305 F.2d 840, 158 Ct. Cl. 405, 10 A.F.T.R.2d (RIA) 5178, 1962 U.S. Ct. Cl. LEXIS 13
CourtUnited States Court of Claims
DecidedJuly 18, 1962
Docket455-57
StatusPublished
Cited by6 cases

This text of 305 F.2d 840 (Richmond Hosiery Mills v. The United States) is published on Counsel Stack Legal Research, covering United States Court of Claims primary law. Counsel Stack provides free access to over 12 million legal documents including statutes, case law, regulations, and constitutions.

Bluebook
Richmond Hosiery Mills v. The United States, 305 F.2d 840, 158 Ct. Cl. 405, 10 A.F.T.R.2d (RIA) 5178, 1962 U.S. Ct. Cl. LEXIS 13 (cc 1962).

Opinion

LARAMORE, Judge.

This suit is before the court on cross-motions for summary judgment. It is an action brought to obtain a refund of income tax for the year 1946, based upon a claimed “net operating loss” carryback from the year 1948. The “net operating loss” which plaintiff claims it incurred in 1948 depends upon whether certain deficiencies in excess profits taxes for the years 1942 to 1945, which the Commissioner of Internal Revenue assessed and collected in 1948, are deductible under 26 U.S.C. (I.R.C.1939) § 122(a) and (d) (6) (1946 Ed.), 1 for the year 1948. It is clear from the admissions in the pleadings that plaintiff would have a net operating loss for 1948 in the sum of $96,396.-44 if such excess profits tax deficiencies are fully deductible for that year under section 122(d) (6), and that plaintiff would have no net operating loss for 1948 if no part of such deficiencies are deductible for that year.

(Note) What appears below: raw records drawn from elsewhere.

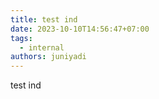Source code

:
 ```yaml
---
title: test ind
date: 2023-10-10T14:56:47+07:00
tags:
  - internal
authors: juniyadi
---
```

test ind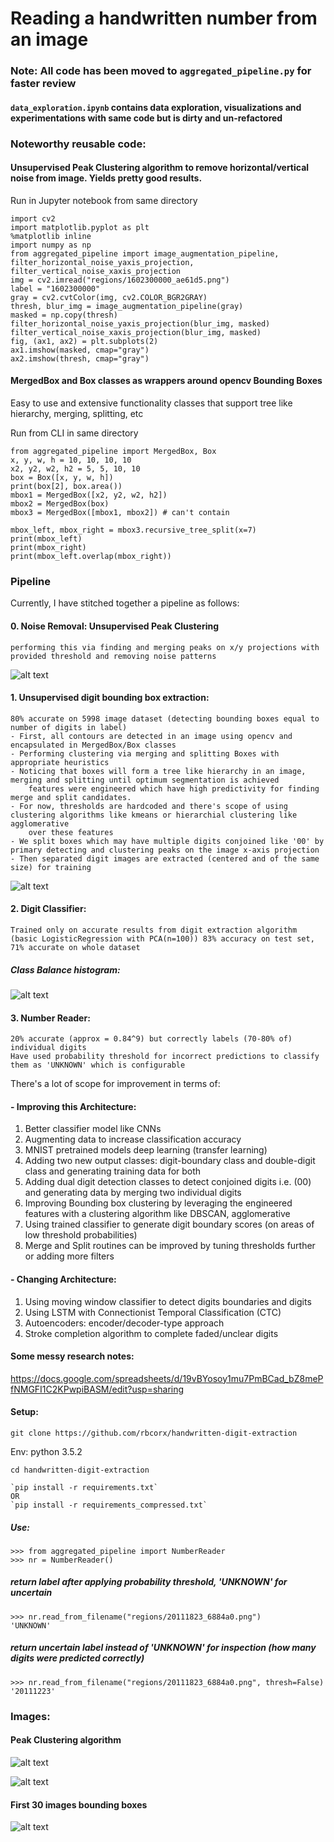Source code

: # Reading a handwritten number from an image

### Note: All code has been moved to `aggregated_pipeline.py` for faster review

#### `data_exploration.ipynb` contains data exploration, visualizations and experimentations with same code but is dirty and un-refactored

### Noteworthy reusable code: 

#### Unsupervised Peak Clustering algorithm to remove horizontal/vertical noise from image. Yields pretty good results.

Run in Jupyter notebook from same directory
```
import cv2
import matplotlib.pyplot as plt
%matplotlib inline
import numpy as np
from aggregated_pipeline import image_augmentation_pipeline, filter_horizontal_noise_yaxis_projection, filter_vertical_noise_xaxis_projection
img = cv2.imread("regions/1602300000_ae61d5.png")
label = "1602300000"
gray = cv2.cvtColor(img, cv2.COLOR_BGR2GRAY)
thresh, blur_img = image_augmentation_pipeline(gray)
masked = np.copy(thresh)
filter_horizontal_noise_yaxis_projection(blur_img, masked)
filter_vertical_noise_xaxis_projection(blur_img, masked)
fig, (ax1, ax2) = plt.subplots(2)
ax1.imshow(masked, cmap="gray")
ax2.imshow(thresh, cmap="gray")
```

#### MergedBox and Box classes as wrappers around opencv Bounding Boxes
Easy to use and extensive functionality classes that support tree like hierarchy, merging, splitting, etc

Run from CLI in same directory
```
from aggregated_pipeline import MergedBox, Box
x, y, w, h = 10, 10, 10, 10
x2, y2, w2, h2 = 5, 5, 10, 10
box = Box([x, y, w, h])
print(box[2], box.area())
mbox1 = MergedBox([x2, y2, w2, h2])
mbox2 = MergedBox(box)
mbox3 = MergedBox([mbox1, mbox2]) # can't contain 

mbox_left, mbox_right = mbox3.recursive_tree_split(x=7)
print(mbox_left)
print(mbox_right)
print(mbox_left.overlap(mbox_right))
```

### Pipeline
Currently, I have stitched together a pipeline as follows:

#### 0. Noise Removal: Unsupervised Peak Clustering
    performing this via finding and merging peaks on x/y projections with provided threshold and removing noise patterns

![alt text][noise]

#### 1. Unsupervised digit bounding box extraction: 
    80% accurate on 5998 image dataset (detecting bounding boxes equal to number of digits in label)
    - First, all contours are detected in an image using opencv and encapsulated in MergedBox/Box classes
    - Performing clustering via merging and splitting Boxes with appropriate heuristics
    - Noticing that boxes will form a tree like hierarchy in an image, merging and splitting until optimum segmentation is achieved
        features were engineered which have high predictivity for finding merge and split candidates. 
    - For now, thresholds are hardcoded and there's scope of using clustering algorithms like kmeans or hierarchial clustering like agglomerative
        over these features
    - We split boxes which may have multiple digits conjoined like '00' by primary detecting and clustering peaks on the image x-axis projection
    - Then separated digit images are extracted (centered and of the same size) for training 

![alt text][dig_sep]

#### 2. Digit Classifier: 
    Trained only on accurate results from digit extraction algorithm
    (basic LogisticRegression with PCA(n=100)) 83% accuracy on test set, 71% accurate on whole dataset

##### Class Balance histogram:

![alt text][class_balance]

#### 3. Number Reader:
    20% accurate (approx = 0.84^9) but correctly labels (70-80% of) individual digits
    Have used probability threshold for incorrect predictions to classify them as 'UNKNOWN' which is configurable

There's a lot of scope for improvement in terms of: 

#### - Improving this Architecture: 
1. Better classifier model like CNNs
2. Augmenting data to increase classification accuracy
3. MNIST pretrained models deep learning (transfer learning)
4. Adding two new output classes: digit-boundary class and double-digit class and generating training data for both
5. Adding dual digit detection classes to detect conjoined digits i.e. (00) and generating data by merging two individual digits
6. Improving Bounding box clustering by leveraging the engineered features with a clustering algorithm like DBSCAN, agglomerative
7. Using trained classifier to generate digit boundary scores (on areas of low threshold probabilities)
8. Merge and Split routines can be improved by tuning thresholds further or adding more filters

#### - Changing Architecture:
1. Using moving window classifier to detect digits boundaries and digits
2. Using LSTM with Connectionist Temporal Classification (CTC)
3. Autoencoders: encoder/decoder-type approach
4. Stroke completion algorithm to complete faded/unclear digits

#### Some messy research notes:
https://docs.google.com/spreadsheets/d/19vBYosoy1mu7PmBCad_bZ8mePfNMGFI1C2KPwpiBASM/edit?usp=sharing

#### Setup:
```
git clone https://github.com/rbcorx/handwritten-digit-extraction
``` 
Env: python 3.5.2
```
cd handwritten-digit-extraction

`pip install -r requirements.txt`
OR
`pip install -r requirements_compressed.txt`
```
##### Use:
```
>>> from aggregated_pipeline import NumberReader
>>> nr = NumberReader()
```
##### return label after applying probability threshold, 'UNKNOWN' for uncertain
```
>>> nr.read_from_filename("regions/20111823_6884a0.png")
'UNKNOWN'
```
##### return uncertain label instead of 'UNKNOWN' for inspection (how many digits were predicted correctly)
```
>>> nr.read_from_filename("regions/20111823_6884a0.png", thresh=False)
'20111223'
```

### Images:

#### Peak Clustering algorithm
![alt text][peak_cluster_y]

![alt text][peak_cluster_x]

#### First 30 images bounding boxes
![alt text][first_thirty_bounding_box]


[noise]: research_output_images/noise_removal.png "Noise Removal Results"
[peak_cluster_y]: research_output_images/pre_post_peak_cluster_compare.png "Peak Clustering X Results"
[peak_cluster_x]: research_output_images/x_project_pre_post_peak_cluster_compare.png "Peak Clustering Y Results"
[first_thirty_bounding_box]: research_output_images/first30_segmented_digits_error_digit_x2.png "First Thirty Images Bounding boxes"
[dig_sep]: research_output_images/separated_digits.png "Separated Digits Results"
[class_balance]: research_output_images/class_balance.png "Class Balance Results"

Taxpayer, a Georgia corporation, kept its books and computed its tax returns on the accrual basis. It timely filed its excess profits tax returns for each of the years 1942 to 1945 and paid the tax shown to be due thereon. Application for relief under section 722 of the Internal Revenue Code of 1939, 26 U.S.C.A. Excess Profits Taxes, § 722 was filed for each such year after the return for such year was filed, *841 but, the excess profits tax liability shown on each return, and paid, was computed without regard to section 722.

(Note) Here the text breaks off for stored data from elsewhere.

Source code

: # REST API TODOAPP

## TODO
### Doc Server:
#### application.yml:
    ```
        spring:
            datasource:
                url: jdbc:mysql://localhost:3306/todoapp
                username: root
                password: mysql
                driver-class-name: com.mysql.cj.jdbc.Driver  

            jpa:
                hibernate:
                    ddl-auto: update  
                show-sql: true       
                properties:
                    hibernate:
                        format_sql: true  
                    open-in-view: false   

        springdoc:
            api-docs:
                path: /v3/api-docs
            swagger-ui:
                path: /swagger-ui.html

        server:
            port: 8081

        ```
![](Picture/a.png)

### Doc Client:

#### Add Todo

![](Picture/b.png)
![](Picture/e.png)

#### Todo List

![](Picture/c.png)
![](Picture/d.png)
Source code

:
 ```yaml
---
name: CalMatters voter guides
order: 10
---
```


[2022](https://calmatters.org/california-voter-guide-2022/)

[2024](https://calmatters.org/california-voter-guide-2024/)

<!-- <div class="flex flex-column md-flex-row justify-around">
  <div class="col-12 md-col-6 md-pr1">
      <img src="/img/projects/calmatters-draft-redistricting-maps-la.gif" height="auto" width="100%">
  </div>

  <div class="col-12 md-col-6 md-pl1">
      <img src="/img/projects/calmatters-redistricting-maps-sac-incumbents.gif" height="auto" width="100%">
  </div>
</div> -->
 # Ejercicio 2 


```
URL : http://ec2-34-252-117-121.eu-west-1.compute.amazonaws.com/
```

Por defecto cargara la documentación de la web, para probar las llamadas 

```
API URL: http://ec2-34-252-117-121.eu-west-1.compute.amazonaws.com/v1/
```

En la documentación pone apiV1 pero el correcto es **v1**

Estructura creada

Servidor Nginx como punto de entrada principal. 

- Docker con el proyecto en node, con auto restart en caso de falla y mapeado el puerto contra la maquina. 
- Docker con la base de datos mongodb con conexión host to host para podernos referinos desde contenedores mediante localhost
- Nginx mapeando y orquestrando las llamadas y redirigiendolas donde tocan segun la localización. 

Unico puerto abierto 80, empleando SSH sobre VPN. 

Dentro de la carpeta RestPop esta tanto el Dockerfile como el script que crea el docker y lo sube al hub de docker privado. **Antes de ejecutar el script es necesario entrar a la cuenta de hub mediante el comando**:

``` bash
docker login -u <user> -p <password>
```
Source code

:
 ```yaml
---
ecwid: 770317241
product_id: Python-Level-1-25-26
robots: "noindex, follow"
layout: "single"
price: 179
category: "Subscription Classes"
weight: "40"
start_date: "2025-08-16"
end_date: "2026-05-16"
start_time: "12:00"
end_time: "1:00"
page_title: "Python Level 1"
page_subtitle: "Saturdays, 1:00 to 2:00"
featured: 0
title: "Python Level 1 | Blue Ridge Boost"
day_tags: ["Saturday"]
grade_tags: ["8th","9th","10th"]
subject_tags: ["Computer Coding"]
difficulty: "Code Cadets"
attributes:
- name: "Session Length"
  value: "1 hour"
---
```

Deficiencies in excess profits taxes for the years 1942 to 1945, amounting to $194,758.46, were proposed by a revenue agent in a report dated June 15, 1948. On June 30, 1948, plaintiff filed a waiver on form 874, waiving restrictions on assessment and collection of such deficiencies, but the waiver was qualified by a statement thereon that plaintiff did not admit that the deficiencies were correct, and that plaintiff reserved the right to file and prosecute claims for refund. The Commissioner of Internal Revenue assessed such deficiencies on September 30, 1948, and collected the full amount thereof, with interest, in October and November of 1948.

On February 10, 1949, plaintiff filed claims for refund of its excess profits taxes for the years 1942 to 1945 on the ground that in determining the deficiencies in question the Commissioner had failed to include certain stock dividends in plaintiff’s equity invested capital.

On August 29, 1950, the Commissioner rejected plaintiff’s applications for relief under section 722, which were filed as previously noted. On November 27,1950, plaintiff filed with the Tax Court of the United States a petition contesting the correctness of the Commissioner’s denial of relief under section 722, and in the alternative, contesting the correctness of the Commissioner’s failure to include the stock dividends in equity invested capital. In 1952 the Tax Court decided the section 722 issue against the plaintiff, and in 1955 the Tax Court decided the stock dividend issue against the plaintiff. Plaintiff filed petitions for review of the Tax Court’s decision by the Court of Appeals for the Fifth Circuit, with respect to the years 1942, 1944, and 1945, and by the Court of Appeals of the Sixth Circuit with respect to the year 1943. The decision of the Tax Court, on the stock dividend issue, was reversed by both the Fifth and Sixth Circuits during the year 1956. Richmond Hosiery Mills v. Commissioner, T.C.Memo. 1955-214, 14 T.C. M. 847 (1955), rev’d 233 F.2d 908 (5th Cir.1956), and 237 F.2d 605 (6th Cir. 1956).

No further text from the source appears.